PROVIDED DATA: Begin

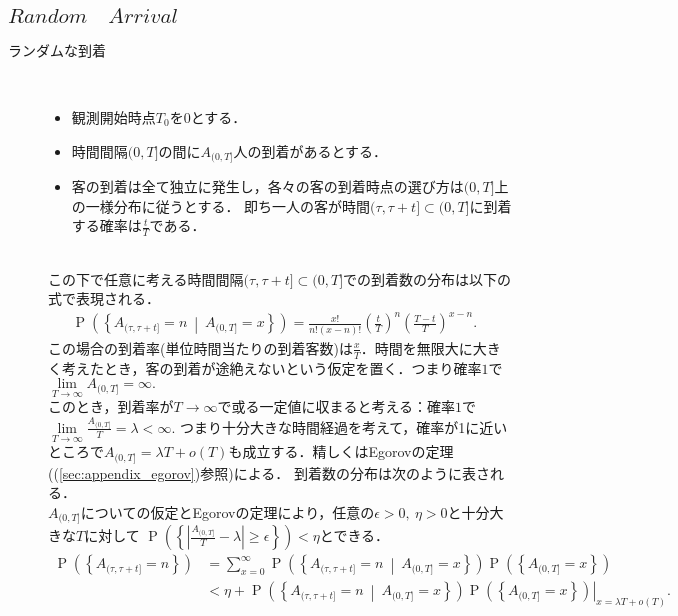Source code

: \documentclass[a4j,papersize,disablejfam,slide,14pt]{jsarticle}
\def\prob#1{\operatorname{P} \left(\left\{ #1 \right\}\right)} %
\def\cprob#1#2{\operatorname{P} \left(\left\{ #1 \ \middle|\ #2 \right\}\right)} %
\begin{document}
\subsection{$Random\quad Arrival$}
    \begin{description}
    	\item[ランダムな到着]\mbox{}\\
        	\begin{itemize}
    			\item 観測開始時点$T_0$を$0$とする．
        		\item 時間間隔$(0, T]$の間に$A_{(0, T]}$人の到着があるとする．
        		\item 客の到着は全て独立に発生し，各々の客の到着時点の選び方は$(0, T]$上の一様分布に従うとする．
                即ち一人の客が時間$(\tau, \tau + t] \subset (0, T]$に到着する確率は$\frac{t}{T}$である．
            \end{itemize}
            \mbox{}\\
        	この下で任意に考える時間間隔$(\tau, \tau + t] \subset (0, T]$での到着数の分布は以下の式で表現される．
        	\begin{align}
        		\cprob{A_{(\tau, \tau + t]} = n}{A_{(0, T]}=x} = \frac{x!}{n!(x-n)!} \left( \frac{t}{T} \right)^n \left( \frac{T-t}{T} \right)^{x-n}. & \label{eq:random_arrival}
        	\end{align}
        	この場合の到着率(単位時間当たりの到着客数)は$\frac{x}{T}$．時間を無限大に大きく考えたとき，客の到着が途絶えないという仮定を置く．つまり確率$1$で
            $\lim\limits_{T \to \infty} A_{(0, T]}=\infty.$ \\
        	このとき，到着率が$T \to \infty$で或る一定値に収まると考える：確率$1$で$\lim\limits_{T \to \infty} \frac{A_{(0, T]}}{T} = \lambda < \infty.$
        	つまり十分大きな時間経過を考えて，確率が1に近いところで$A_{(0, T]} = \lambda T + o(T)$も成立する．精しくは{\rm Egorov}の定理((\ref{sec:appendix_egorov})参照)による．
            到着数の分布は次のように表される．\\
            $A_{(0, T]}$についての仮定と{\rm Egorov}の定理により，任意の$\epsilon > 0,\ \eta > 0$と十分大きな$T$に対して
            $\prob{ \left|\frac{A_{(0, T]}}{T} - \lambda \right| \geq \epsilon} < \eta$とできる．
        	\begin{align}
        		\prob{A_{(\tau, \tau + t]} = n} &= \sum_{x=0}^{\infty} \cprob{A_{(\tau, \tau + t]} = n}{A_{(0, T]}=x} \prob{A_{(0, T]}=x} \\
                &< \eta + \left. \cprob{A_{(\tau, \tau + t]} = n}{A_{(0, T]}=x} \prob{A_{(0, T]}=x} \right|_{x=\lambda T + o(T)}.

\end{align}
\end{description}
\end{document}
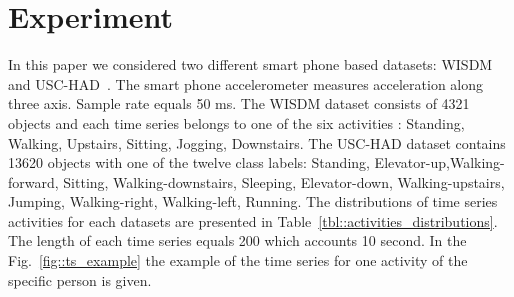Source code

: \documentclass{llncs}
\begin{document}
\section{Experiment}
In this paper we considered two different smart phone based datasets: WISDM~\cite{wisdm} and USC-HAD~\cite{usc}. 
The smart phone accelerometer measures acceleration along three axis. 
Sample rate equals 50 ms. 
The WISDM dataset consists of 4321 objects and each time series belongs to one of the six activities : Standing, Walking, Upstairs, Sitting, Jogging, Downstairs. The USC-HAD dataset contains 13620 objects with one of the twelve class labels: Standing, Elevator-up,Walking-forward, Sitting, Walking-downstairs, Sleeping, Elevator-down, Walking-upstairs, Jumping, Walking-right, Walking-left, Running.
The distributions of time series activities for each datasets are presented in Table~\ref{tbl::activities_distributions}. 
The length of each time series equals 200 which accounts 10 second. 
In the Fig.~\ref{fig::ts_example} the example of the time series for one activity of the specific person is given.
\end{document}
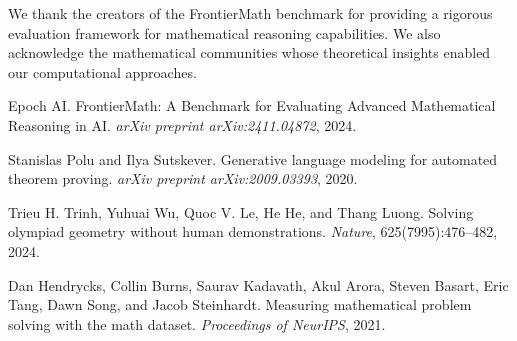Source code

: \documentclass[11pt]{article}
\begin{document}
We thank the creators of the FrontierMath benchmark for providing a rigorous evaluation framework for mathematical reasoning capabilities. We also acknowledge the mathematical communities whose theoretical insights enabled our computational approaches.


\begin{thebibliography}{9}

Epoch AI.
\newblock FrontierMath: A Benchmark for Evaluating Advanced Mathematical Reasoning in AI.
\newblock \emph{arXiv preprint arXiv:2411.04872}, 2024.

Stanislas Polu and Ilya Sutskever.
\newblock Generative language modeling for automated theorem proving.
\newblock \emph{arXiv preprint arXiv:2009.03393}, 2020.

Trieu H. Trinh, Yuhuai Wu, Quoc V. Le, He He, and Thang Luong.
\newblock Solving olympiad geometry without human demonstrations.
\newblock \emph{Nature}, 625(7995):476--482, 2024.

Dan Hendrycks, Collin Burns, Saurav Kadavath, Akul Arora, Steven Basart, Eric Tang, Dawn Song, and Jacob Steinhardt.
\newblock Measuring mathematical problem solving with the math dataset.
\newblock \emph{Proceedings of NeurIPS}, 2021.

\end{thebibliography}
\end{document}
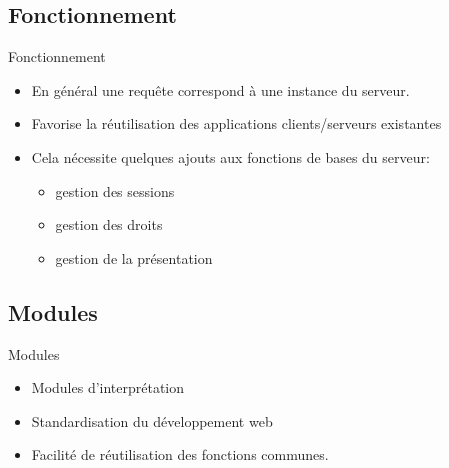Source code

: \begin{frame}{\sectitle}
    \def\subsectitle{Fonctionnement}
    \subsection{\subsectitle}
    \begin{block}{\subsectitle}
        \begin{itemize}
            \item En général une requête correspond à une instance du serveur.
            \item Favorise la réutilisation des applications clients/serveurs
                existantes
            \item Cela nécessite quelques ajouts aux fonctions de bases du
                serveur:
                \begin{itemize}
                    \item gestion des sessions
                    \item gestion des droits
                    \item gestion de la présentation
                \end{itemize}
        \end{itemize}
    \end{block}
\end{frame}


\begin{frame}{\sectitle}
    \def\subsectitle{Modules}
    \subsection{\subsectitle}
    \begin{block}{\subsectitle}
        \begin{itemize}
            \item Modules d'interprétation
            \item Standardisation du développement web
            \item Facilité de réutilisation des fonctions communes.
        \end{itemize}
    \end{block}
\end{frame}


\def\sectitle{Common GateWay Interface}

PROVIDED DATA: End
PROVIDED DATA: Begin

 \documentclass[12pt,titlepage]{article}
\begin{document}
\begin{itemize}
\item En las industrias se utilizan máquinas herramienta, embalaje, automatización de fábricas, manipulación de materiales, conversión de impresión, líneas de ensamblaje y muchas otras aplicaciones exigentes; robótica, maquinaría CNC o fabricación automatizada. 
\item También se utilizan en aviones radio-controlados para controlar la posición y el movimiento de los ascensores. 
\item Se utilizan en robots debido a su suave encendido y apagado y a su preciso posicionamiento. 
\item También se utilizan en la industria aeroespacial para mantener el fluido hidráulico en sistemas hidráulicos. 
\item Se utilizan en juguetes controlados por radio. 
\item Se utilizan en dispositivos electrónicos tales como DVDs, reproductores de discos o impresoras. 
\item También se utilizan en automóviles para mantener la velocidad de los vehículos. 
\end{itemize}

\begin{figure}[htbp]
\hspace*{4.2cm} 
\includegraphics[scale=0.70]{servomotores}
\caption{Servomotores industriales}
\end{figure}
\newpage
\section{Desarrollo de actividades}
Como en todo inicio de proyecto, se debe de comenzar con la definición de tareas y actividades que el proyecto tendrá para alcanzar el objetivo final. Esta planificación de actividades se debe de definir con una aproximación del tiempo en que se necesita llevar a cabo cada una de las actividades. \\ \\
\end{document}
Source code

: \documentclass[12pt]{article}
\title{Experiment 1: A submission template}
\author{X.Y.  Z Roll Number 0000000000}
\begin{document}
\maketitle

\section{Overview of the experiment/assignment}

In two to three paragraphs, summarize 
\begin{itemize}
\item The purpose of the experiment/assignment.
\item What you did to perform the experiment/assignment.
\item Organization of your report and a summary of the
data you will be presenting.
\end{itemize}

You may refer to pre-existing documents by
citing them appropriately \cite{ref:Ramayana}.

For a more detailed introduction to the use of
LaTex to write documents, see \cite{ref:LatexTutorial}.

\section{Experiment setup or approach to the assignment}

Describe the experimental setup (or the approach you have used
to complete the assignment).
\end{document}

PROVIDED DATA: End

§ **WORK INSTRUCTION**: Return each full line of the entries that contains the word "align".

§ **WORKED SOLUTION**:
        	\begin{align}
        	\end{align}
        	\begin{align}
\end{align}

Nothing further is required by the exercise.